Introduction / Context:
This problem checks basic set based probability with playing cards. Instead of asking for one particular suit or rank, it asks for cards that are not spades and also not Jacks. To solve this, we use the idea of excluding unwanted cards from the total and then computing the probability for the remaining cards.

Given Data / Assumptions:

• A standard deck contains 52 cards.
• There are 4 suits, so there are 13 spades.
• There are 4 Jacks in the deck, one from each suit.
• The Jack of spades is counted both as a spade and as a Jack.
• One card is drawn at random and all cards are equally likely.
• We want the card to be neither a spade nor a Jack.

Concept / Approach:
We use the complement principle through set operations. First we count how many cards are in the union of the set of spades and the set of Jacks. These are the cards that we do not want. Then we subtract this count from the total number of cards to get the allowed cards. Finally, the probability is the number of allowed cards divided by 52.

Step-by-Step Solution:
Number of spades = 13. Number of Jacks = 4. Jack of spades is common to both sets, so it is counted twice above. Cards that are spades or Jacks = 13 + 4 - 1 = 16. Cards that are neither spades nor Jacks = 52 - 16 = 36. Required probability = 36 / 52. Simplify 36 / 52 by dividing numerator and denominator by 4 to get 9 / 13.

Verification / Alternative check:
We can also think directly about suits and ranks. Non spade suits are hearts, diamonds and clubs, which together have 39 cards.
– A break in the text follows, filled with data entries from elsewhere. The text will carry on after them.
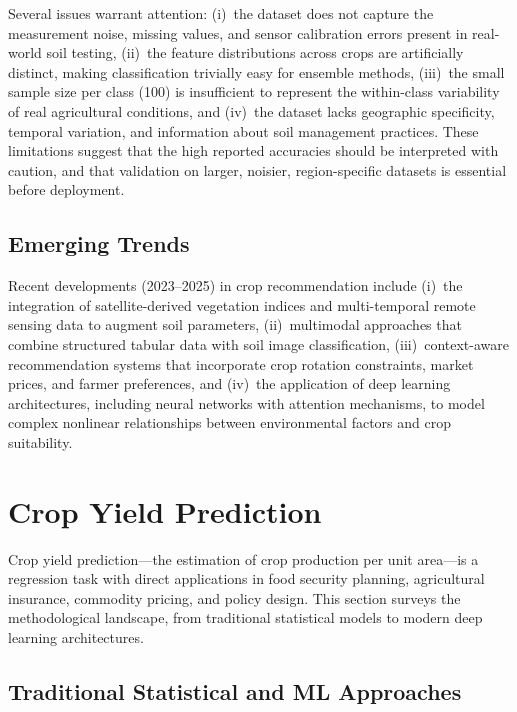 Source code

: \documentclass[journal]{IEEEtran}
\begin{document}
Several issues warrant attention: (i)~the dataset does not capture the measurement noise, missing values, and sensor calibration errors present in real-world soil testing, (ii)~the feature distributions across crops are artificially distinct, making classification trivially easy for ensemble methods, (iii)~the small sample size per class (100) is insufficient to represent the within-class variability of real agricultural conditions, and (iv)~the dataset lacks geographic specificity, temporal variation, and information about soil management practices. These limitations suggest that the high reported accuracies should be interpreted with caution, and that validation on larger, noisier, region-specific datasets is essential before deployment.

\subsection{Emerging Trends}

Recent developments (2023--2025) in crop recommendation include (i)~the integration of satellite-derived vegetation indices and multi-temporal remote sensing data to augment soil parameters, (ii)~multimodal approaches that combine structured tabular data with soil image classification, (iii)~context-aware recommendation systems that incorporate crop rotation constraints, market prices, and farmer preferences, and (iv)~the application of deep learning architectures, including neural networks with attention mechanisms, to model complex nonlinear relationships between environmental factors and crop suitability.


\section{Crop Yield Prediction}
\label{sec:yield}

Crop yield prediction---the estimation of crop production per unit area---is a regression task with direct applications in food security planning, agricultural insurance, commodity pricing, and policy design. This section surveys the methodological landscape, from traditional statistical models to modern deep learning architectures.

\subsection{Traditional Statistical and ML Approaches}
\end{document}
From these, we must remove the remaining 3 Jacks: Jack of hearts, Jack of diamonds and Jack of clubs. So allowed cards = 39 minus 3 = 36. Dividing by 52 again gives the same probability 9 / 13, which verifies the previous calculation.

Why Other Options Are Wrong:
4/13 corresponds to 16 favourable cards, which actually equals the number that are spades or Jacks, not those excluded from that union. 10/13 and 8/13 are larger than 9/13 and would require more allowed cards than the 36 that really remain after removing all spades and all Jacks.

Common Pitfalls:
A common mistake is to subtract 13 and 4 directly from 52 without correcting for the double counted Jack of spades, which gives 52 minus 17 instead of 52 minus 16. Another error is to treat spades and Jacks as independent, which they are not, since suits and ranks combine in specific cards. Always remember to adjust for overlap when applying the union formula for sets.

Final Answer:
The probability that the card drawn is neither a spade nor a Jack is 9/13.